**What needs to be done**
The response should be a precise copy of every entry.

**Stored data**
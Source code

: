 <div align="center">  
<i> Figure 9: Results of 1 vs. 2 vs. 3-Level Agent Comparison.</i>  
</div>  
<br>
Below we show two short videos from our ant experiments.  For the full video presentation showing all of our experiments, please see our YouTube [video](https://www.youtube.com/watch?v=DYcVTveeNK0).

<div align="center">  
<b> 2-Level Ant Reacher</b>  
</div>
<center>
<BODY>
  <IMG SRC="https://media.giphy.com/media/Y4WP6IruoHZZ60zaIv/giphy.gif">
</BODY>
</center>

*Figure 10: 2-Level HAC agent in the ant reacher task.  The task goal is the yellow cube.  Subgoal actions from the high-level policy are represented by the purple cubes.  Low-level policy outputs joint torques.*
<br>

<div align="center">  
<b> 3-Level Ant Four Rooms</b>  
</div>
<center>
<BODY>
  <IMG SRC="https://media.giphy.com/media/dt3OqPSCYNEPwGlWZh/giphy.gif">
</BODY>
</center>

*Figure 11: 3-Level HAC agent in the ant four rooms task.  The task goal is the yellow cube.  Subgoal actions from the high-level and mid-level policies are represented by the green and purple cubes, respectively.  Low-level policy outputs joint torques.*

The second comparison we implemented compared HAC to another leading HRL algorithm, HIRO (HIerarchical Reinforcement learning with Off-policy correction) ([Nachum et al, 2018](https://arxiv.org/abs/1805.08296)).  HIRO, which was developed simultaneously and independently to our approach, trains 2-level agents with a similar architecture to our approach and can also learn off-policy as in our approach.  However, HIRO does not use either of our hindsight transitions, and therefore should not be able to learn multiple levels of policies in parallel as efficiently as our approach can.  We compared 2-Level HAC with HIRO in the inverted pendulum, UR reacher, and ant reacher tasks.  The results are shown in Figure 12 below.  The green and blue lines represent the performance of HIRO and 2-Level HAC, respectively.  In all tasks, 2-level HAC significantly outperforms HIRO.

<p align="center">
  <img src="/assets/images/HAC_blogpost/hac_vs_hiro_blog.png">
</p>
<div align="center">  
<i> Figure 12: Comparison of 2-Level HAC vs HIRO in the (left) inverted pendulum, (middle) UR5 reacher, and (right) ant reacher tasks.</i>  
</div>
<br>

**Problem solution**
Source code

: <div align="center">  
<i> Figure 9: Results of 1 vs. 2 vs. 3-Level Agent Comparison.</i>  
</div>  
<br>
Below we show two short videos from our ant experiments.  For the full video presentation showing all of our experiments, please see our YouTube [video](https://www.youtube.com/watch?v=DYcVTveeNK0).

<div align="center">  
<b> 2-Level Ant Reacher</b>  
</div>
<center>
<BODY>
  <IMG SRC="https://media.giphy.com/media/Y4WP6IruoHZZ60zaIv/giphy.gif">
</BODY>
</center>

*Figure 10: 2-Level HAC agent in the ant reacher task.  The task goal is the yellow cube.  Subgoal actions from the high-level policy are represented by the purple cubes.  Low-level policy outputs joint torques.*
<br>

<div align="center">  
<b> 3-Level Ant Four Rooms</b>  
</div>
<center>
<BODY>
  <IMG SRC="https://media.giphy.com/media/dt3OqPSCYNEPwGlWZh/giphy.gif">
</BODY>
</center>

*Figure 11: 3-Level HAC agent in the ant four rooms task.  The task goal is the yellow cube.  Subgoal actions from the high-level and mid-level policies are represented by the green and purple cubes, respectively.  Low-level policy outputs joint torques.*

The second comparison we implemented compared HAC to another leading HRL algorithm, HIRO (HIerarchical Reinforcement learning with Off-policy correction) ([Nachum et al, 2018](https://arxiv.org/abs/1805.08296)).  HIRO, which was developed simultaneously and independently to our approach, trains 2-level agents with a similar architecture to our approach and can also learn off-policy as in our approach.  However, HIRO does not use either of our hindsight transitions, and therefore should not be able to learn multiple levels of policies in parallel as efficiently as our approach can.  We compared 2-Level HAC with HIRO in the inverted pendulum, UR reacher, and ant reacher tasks.  The results are shown in Figure 12 below.  The green and blue lines represent the performance of HIRO and 2-Level HAC, respectively.  In all tasks, 2-level HAC significantly outperforms HIRO.

<p align="center">
  <img src="/assets/images/HAC_blogpost/hac_vs_hiro_blog.png">
</p>
<div align="center">  
<i> Figure 12: Comparison of 2-Level HAC vs HIRO in the (left) inverted pendulum, (middle) UR5 reacher, and (right) ant reacher tasks.</i>  
</div>
<br>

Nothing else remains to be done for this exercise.